§ **Directions**:
Records appear below. Give all of them again, exactly.

[Stored data entries]
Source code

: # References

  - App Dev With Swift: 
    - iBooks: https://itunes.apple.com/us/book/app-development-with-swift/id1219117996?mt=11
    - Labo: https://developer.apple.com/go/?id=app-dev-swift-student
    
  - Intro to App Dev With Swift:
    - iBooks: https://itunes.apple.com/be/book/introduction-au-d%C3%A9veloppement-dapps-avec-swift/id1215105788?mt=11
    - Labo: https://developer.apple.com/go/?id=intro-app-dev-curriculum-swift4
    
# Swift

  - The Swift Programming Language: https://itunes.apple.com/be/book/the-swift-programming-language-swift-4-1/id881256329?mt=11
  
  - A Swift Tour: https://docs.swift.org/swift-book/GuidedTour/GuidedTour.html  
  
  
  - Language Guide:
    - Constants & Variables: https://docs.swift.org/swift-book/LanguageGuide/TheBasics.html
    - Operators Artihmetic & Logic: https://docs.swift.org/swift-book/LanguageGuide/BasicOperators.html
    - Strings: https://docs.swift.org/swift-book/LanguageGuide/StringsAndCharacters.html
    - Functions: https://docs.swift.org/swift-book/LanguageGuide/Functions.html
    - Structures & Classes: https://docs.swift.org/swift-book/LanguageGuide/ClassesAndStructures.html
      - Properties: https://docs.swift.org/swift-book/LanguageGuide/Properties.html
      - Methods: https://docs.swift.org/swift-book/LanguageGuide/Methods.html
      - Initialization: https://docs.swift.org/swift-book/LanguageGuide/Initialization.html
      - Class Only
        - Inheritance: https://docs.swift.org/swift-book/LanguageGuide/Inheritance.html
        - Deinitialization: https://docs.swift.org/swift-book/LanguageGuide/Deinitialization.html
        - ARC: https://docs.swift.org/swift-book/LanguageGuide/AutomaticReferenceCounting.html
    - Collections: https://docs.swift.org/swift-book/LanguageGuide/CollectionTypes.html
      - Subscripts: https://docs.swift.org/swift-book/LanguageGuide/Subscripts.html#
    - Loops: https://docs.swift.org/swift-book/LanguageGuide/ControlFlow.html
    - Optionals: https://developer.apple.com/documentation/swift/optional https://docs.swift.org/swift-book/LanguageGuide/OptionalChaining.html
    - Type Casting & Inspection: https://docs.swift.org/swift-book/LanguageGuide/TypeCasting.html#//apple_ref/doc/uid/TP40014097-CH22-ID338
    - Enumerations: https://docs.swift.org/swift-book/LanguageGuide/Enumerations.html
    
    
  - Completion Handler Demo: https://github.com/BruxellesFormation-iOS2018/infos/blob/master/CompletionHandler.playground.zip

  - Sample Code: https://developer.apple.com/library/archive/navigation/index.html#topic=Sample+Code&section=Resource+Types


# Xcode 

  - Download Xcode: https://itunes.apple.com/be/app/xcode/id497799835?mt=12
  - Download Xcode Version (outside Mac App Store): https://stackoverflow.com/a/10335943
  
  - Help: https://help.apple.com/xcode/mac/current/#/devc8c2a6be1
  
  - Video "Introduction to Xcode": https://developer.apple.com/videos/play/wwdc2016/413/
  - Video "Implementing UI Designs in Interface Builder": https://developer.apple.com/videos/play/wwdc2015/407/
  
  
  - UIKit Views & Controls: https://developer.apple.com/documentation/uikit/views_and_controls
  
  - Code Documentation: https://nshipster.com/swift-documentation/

§ **Response to the task**:
Source code

: # References

  - App Dev With Swift: 
    - iBooks: https://itunes.apple.com/us/book/app-development-with-swift/id1219117996?mt=11
    - Labo: https://developer.apple.com/go/?id=app-dev-swift-student
    
  - Intro to App Dev With Swift:
    - iBooks: https://itunes.apple.com/be/book/introduction-au-d%C3%A9veloppement-dapps-avec-swift/id1215105788?mt=11
    - Labo: https://developer.apple.com/go/?id=intro-app-dev-curriculum-swift4
    
# Swift

  - The Swift Programming Language: https://itunes.apple.com/be/book/the-swift-programming-language-swift-4-1/id881256329?mt=11
  
  - A Swift Tour: https://docs.swift.org/swift-book/GuidedTour/GuidedTour.html  
  
  
  - Language Guide:
    - Constants & Variables: https://docs.swift.org/swift-book/LanguageGuide/TheBasics.html
    - Operators Artihmetic & Logic: https://docs.swift.org/swift-book/LanguageGuide/BasicOperators.html
    - Strings: https://docs.swift.org/swift-book/LanguageGuide/StringsAndCharacters.html
    - Functions: https://docs.swift.org/swift-book/LanguageGuide/Functions.html
    - Structures & Classes: https://docs.swift.org/swift-book/LanguageGuide/ClassesAndStructures.html
      - Properties: https://docs.swift.org/swift-book/LanguageGuide/Properties.html
      - Methods: https://docs.swift.org/swift-book/LanguageGuide/Methods.html
      - Initialization: https://docs.swift.org/swift-book/LanguageGuide/Initialization.html
      - Class Only
        - Inheritance: https://docs.swift.org/swift-book/LanguageGuide/Inheritance.html
        - Deinitialization: https://docs.swift.org/swift-book/LanguageGuide/Deinitialization.html
        - ARC: https://docs.swift.org/swift-book/LanguageGuide/AutomaticReferenceCounting.html
    - Collections: https://docs.swift.org/swift-book/LanguageGuide/CollectionTypes.html
      - Subscripts: https://docs.swift.org/swift-book/LanguageGuide/Subscripts.html#
    - Loops: https://docs.swift.org/swift-book/LanguageGuide/ControlFlow.html
    - Optionals: https://developer.apple.com/documentation/swift/optional https://docs.swift.org/swift-book/LanguageGuide/OptionalChaining.html
    - Type Casting & Inspection: https://docs.swift.org/swift-book/LanguageGuide/TypeCasting.html#//apple_ref/doc/uid/TP40014097-CH22-ID338
    - Enumerations: https://docs.swift.org/swift-book/LanguageGuide/Enumerations.html
    
    
  - Completion Handler Demo: https://github.com/BruxellesFormation-iOS2018/infos/blob/master/CompletionHandler.playground.zip

  - Sample Code: https://developer.apple.com/library/archive/navigation/index.html#topic=Sample+Code&section=Resource+Types


# Xcode 

  - Download Xcode: https://itunes.apple.com/be/app/xcode/id497799835?mt=12
  - Download Xcode Version (outside Mac App Store): https://stackoverflow.com/a/10335943
  
  - Help: https://help.apple.com/xcode/mac/current/#/devc8c2a6be1
  
  - Video "Introduction to Xcode": https://developer.apple.com/videos/play/wwdc2016/413/
  - Video "Implementing UI Designs in Interface Builder": https://developer.apple.com/videos/play/wwdc2015/407/
  
  
  - UIKit Views & Controls: https://developer.apple.com/documentation/uikit/views_and_controls
  
  - Code Documentation: https://nshipster.com/swift-documentation/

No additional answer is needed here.